- TRY IT
Going through the records that follow, please count the lines with "infty" in them and give only the count.

+ + + + +

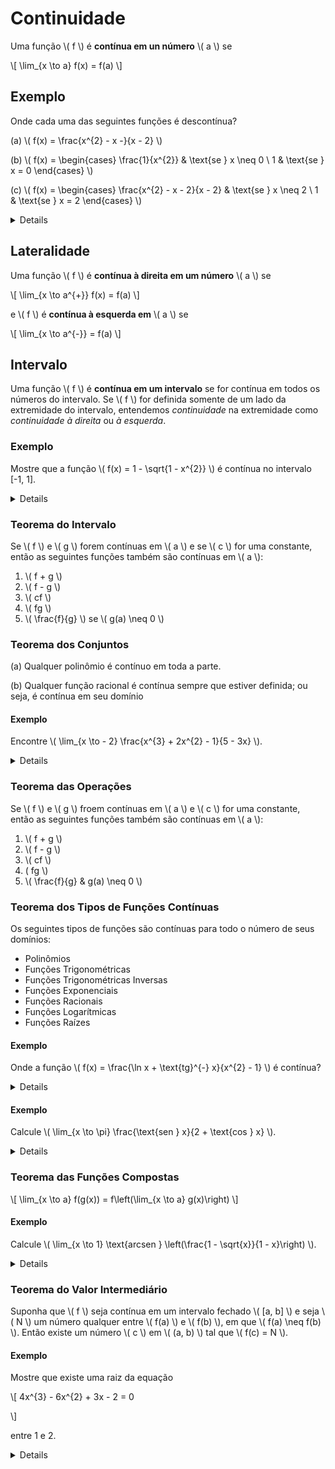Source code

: # Continuidade

Uma função \\( f \\) é **contínua em un número** \\( a \\) se

\\[
\lim_{x \to a} f(x) = f(a)
\\]

## Exemplo

Onde cada uma das seguintes funções é descontínua?

(a) \\( f(x) = \frac{x^{2} - x -}{x - 2} \\)

(b) \\( f(x) = \begin{cases} \frac{1}{x^{2}} & \text{se } x \neq 0 \\ 1 & \text{se } x = 0 \end{cases} \\)

(c) \\( f(x) = \begin{cases} \frac{x^{2} - x - 2}{x - 2} & \text{se } x \neq 2 \\ 1 & \text{se } x = 2 \end{cases} \\)

<details>

(a) Observe que \\( f(2) \\) não está definida; logo, \\( f \\) é descontínua em 2.

(b) Aqui \\( f(0) = 1\\) está definida, mas

\\[
\lim_{x \to 0} f(x) = \lim_{x \to 0} \frac{1}{x^{2}}
\\]

não existe. Então \\( f \\) é descontínua em 0.

(c) Aqui \\( f(2) = 1 \\) está definida e

\\[
\lim_{x \to 2} f(x) = \lim_{x \to 2} \frac{x^{2} - x - 2}{x - 2} = \lim_{x \to 2} \frac{(x - 2)(x + 1)}{x - 2} = \lim_{x \to 2} (x + 1) = 3
\\]

existe. Mas

\\[
\lim_{x \to 2} \neq f(2)
\\]

logo, \\( f \\) não é contínua em 2.

</details>

## Lateralidade

Uma função \\( f \\) é **contínua à direita em um número** \\( a \\) se

\\[
\lim_{x \to a^{+}} f(x) = f(a)
\\]

e \\( f \\) é **contínua à esquerda em** \\( a \\) se

\\[
\lim_{x \to a^{-}} = f(a)
\\]

## Intervalo

Uma função \\( f \\) é **contínua em um intervalo** se for contínua em todos os números do intervalo. Se \\( f \\) for definida somente de um lado da extremidade do intervalo, entendemos *continuidade* na extremidade como *continuidade à direita* ou *à esquerda*.

### Exemplo

Mostre que a função \\( f(x) = 1 - \sqrt{1 - x^{2}} \\) é contínua no intervalo [-1, 1].

<details>

\\[
\lim_{x \to a} f(x) = \lim_{x \to a} (1 - \sqrt{1 - x^{2}})
= 1 \lim_{x \to a} \sqrt{1 - x^{2}}
= 1 - \sqrt{\lim_{x \to a} (1 - x^{2})}
= 1 - \sqrt{1 - a^{2}}
= f(a)
\\]

Assim, pela definição, \\( f \\) é contínua em \\( a \\) se \\( -1 < a < 1 \\). Cálculos análogos mostram que

\\[
\lim_{x \to -1^{+}} f(x) = 1 = f(-1) \text{ e } \lim_{x \to 1^{-}} f(x) = 1 = f(1)
\\]

logo, \\( f \\) é contínua à direita em -1 e contínua à esquerda em 1. Consequentemente, de acordo com a definição de continuidade em intervalo, \\( f \\) é contínua em [-1, 1].

</details>

### Teorema do Intervalo

Se \\( f \\) e \\( g \\) forem contínuas em \\( a \\) e se \\( c \\) for uma constante, então as seguintes funções também são contínuas em \\( a \\):

1. \\( f + g \\)
2. \\( f - g \\)
3. \\( cf \\)
4. \\( fg \\)
5. \\( \frac{f}{g} \\) se \\( g(a) \neq 0 \\)

### Teorema dos Conjuntos

(a) Qualquer polinômio é contínuo em toda a parte.

(b) Qualquer função racional é contínua sempre que estiver definida; ou seja, é contínua em seu domínio

#### Exemplo

Encontre \\\( \lim_{x \to - 2} \frac{x^{3} + 2x^{2} - 1}{5 - 3x} \\).

<details>

A função

\\[
f(x) = \frac{x^{3} + 2x^{2} - 1}{5 - 3x}
\\]

é racional; assim, pelo Teorema dos Conjuntos, é contínua em seu domínio, que é \\( \{x|x \neq \frac{5}{3}\} \\).

Logo

\\[
\lim_{x \to -2} \frac{x^{3} + 2x^{2} - 1}{5 - 3x} = \lim_{x \to -2} f(x) = f(-2)
= \frac{(-2)^{3} + 2(-2)^{2} - 1}{5 - 3(-2)} = -\frac{1}{11}
\\]

</details>

### Teorema das Operações

Se \\( f \\) e \\( g \\) froem contínuas em \\( a \\) e \\( c \\) for uma constante, então as seguintes funções também são contínuas em \\( a \\):

1. \\( f + g \\)
2. \\( f - g \\)
3. \\( cf \\)
4. \( fg \\)
5. \\( \frac{f}{g} & g(a) \neq 0 \\)

### Teorema dos Tipos de Funções Contínuas

Os seguintes tipos de funções são contínuas para todo o número de seus domínios:

- Polinômios
- Funções Trigonométricas
- Funções Trigonométricas Inversas
- Funções Exponenciais
- Funções Racionais
- Funções Logarítmicas
- Funções Raízes

#### Exemplo

Onde a função \\( f(x) = \frac{\ln x + \text{tg}^{-} x}{x^{2} - 1} \\) é contínua?

<details>

Pelo Teorema dos Tipos de Funções Contínuas, sabemos que \\( y = \ln x \\) é contínua para \\( x > 0 \\) e que \\( y = \text{tg}^{-1} x \\) é contínua em \\( \mathbb{R} \\). Assim, pelo Teorema dos Tipos de Funções Contínuas, \\( y = \ln x + \text{tg}^{-1} x \\) é contínua em \\( (0, \infty) \\).

O denominador \\( y = x^{2} - 1 \\) é um polinômio, portanto é contínuo em toda a parte.

Assim, \\( f \\) é contínua em todos os números postivos \\( x \\), exceto onde \\( x^{2} - 1 = 0 \\). Logo, \\( f \\) é contínua nos intervalos aberto \\( (0, 1) \\) e \\( (1, \infty) \\).

</details>

#### Exemplo

Calcule \\( \lim_{x \to \pi} \frac{\text{sen } x}{2 + \text{cos } x} \\).

<details>

O Teorema ods Tipos de Funções Contínuas nos diz que \\( y = \text{sen } x \\) é contínua. \\( y = 2 + \text{cos } x \\) é a soma de duas funções contínuas, e, portanto, é contínua. Logo, a razão

\\[
f(x) = \frac{\text{sen } x}{2 + \text{cos } x}
\\]

é sempre contínua. Portanto, pela definição de função contínua,

\\[
\lim_{x \to \pi} \frac{\text{sen } x}{2 + \text{cos } x} = \lim_{x \to \pi} f(x) = f(\pi) = \frac{\text{sen } \pi}{2 + \text{cos } \pi} = \frac{0}{2 - 1} = 0
\\]

</details>

### Teorema das Funções Compostas

\\[
\lim_{x \to a} f(g(x)) = f\left(\lim_{x \to a} g(x)\right)
\\]

#### Exemplo

Calcule \\( \lim_{x \to 1} \text{arcsen } \left(\frac{1 - \sqrt{x}}{1 - x}\right) \\).

<details>

Uma vez que \\( \text{arcsen} \\) é uma função contínua, podemos aplicar o Teorema das Funções Compostas:

\\[
\lim_{x \to 1} \text{arcsen } \left(\frac{1 - \sqrt{x}}{1 - x}\right) = \text{arcsen } \left(\lim_{x \to 1} \frac{1 - \sqrt{x}}{1 - x}\right)
= \text{arcsen } \left(\lim_{x \to 1} \frac{1 - \sqrt{x}}{(1 - \sqrt{x})(1 + \sqrt{x})}\right)
= \text{arcsen } \left(\lim_{x \to 1} \frac{1}{1 + \sqrt{x}}\right)
= \text{arcsen } \frac{1}{2} = \frac{\pi}{6}
\\]

</details>

### Teorema do Valor Intermediário

Suponha que \\( f \\) seja contínua em um intervalo fechado \\( [a, b] \\) e seja \\( N \\) um número qualquer entre \\( f(a) \\) e \\( f(b) \\), em que \\( f(a) \neq f(b) \\). Então existe um número \\( c \\) em \\( (a, b) \\) tal que \\( f(c) = N \\).

#### Exemplo

Mostre que existe uma raiz da equação

\\[
4x^{3} - 6x^{2} + 3x - 2 = 0

\\]

entre 1 e 2.

<details>

Seja \\( f(x) = 4x^{3} - 6x^{2} + 3x - 2 \\). Estamos procurando por uma solução da equação dada, isto é, um número \\( c \\) entre 1 e 2 tal que \\( f(c) = 0 \\). Portanto, tomamos \\( a = 1 \\), \\( b = 2 \\) e \\( N = 0 \\) no Teorema do Valor Intermediário. Temos

\\[
f(1) = 4 - 6 + 3 - 2 = -1 < 0
f(2) = 32 - 24 + 6 - 2 = 12 > 0
\\]

Logo, \\( f(1) < 0 < f(2) \\), isto é, \\( N = 0 \\) é um número entre \\( f(1) e f(2) \\). Como \\( f \\) é contínua, por ser um polinômio, o Teorema Do Valor Intermediário afirma que existe um número \\( c \\) entre 1 e 2 tal que \\( f(c) = 0 \\). Em outras palavras, a equação \\( 4x^{3} - 6x^{2} + 3x - 2 = 0 \\) tem pelo menos uma raiz \\( c \\) no intervalo \\( (1, 2) \\).

</details>
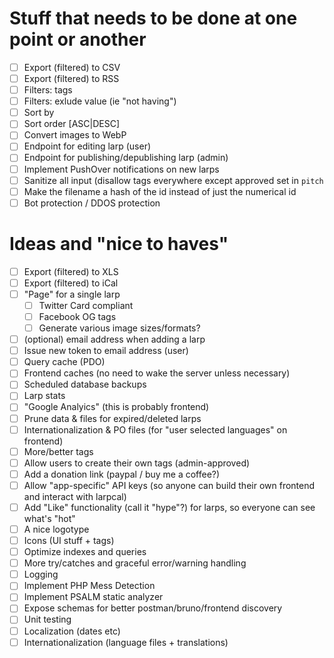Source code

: # Stuff that needs to be done at one point or another
- [ ] Export (filtered) to CSV
- [ ] Export (filtered) to RSS
- [ ] Filters: tags
- [ ] Filters: exlude value (ie "not having")
- [ ] Sort by <column>
- [ ] Sort order [ASC|DESC]
- [ ] Convert images to WebP
- [ ] Endpoint for editing larp (user)
- [ ] Endpoint for publishing/depublishing larp (admin)
- [ ] Implement PushOver notifications on new larps
- [ ] Sanitize all input (disallow tags everywhere except approved set in `pitch`
- [ ] Make the filename a hash of the id instead of just the numerical id
- [ ] Bot protection / DDOS protection

# Ideas and "nice to haves"
- [ ] Export (filtered) to XLS
- [ ] Export (filtered) to iCal
- [ ] "Page" for a single larp
  - [ ] Twitter Card compliant
  - [ ] Facebook OG tags
  - [ ] Generate various image sizes/formats?
- [ ] (optional) email address when adding a larp
- [ ] Issue new token to email address (user)
- [ ] Query cache (PDO)
- [ ] Frontend caches (no need to wake the server unless necessary)
- [ ] Scheduled database backups
- [ ] Larp stats
- [ ] "Google Analyics" (this is probably frontend)
- [ ] Prune data & files for expired/deleted larps
- [ ] Internationalization & PO files (for "user selected languages" on frontend)
- [ ] More/better tags
- [ ] Allow users to create their own tags (admin-approved)
- [ ] Add a donation link (paypal / buy me a coffee?)
- [ ] Allow "app-specific" API keys (so anyone can build their own frontend and interact with larpcal)
- [ ] Add "Like" functionality (call it "hype"?) for larps, so everyone can see what's "hot"
- [ ] A nice logotype
- [ ] Icons (UI stuff + tags)
- [ ] Optimize indexes and queries
- [ ] More try/catches and graceful error/warning handling
- [ ] Logging
- [ ] Implement PHP Mess Detection
- [ ] Implement PSALM static analyzer
- [ ] Expose schemas for better postman/bruno/frontend discovery
- [ ] Unit testing
- [ ] Localization (dates etc)
- [ ] Internationalization (language files + translations)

+ + + + +

- YOUR SOLUTION
2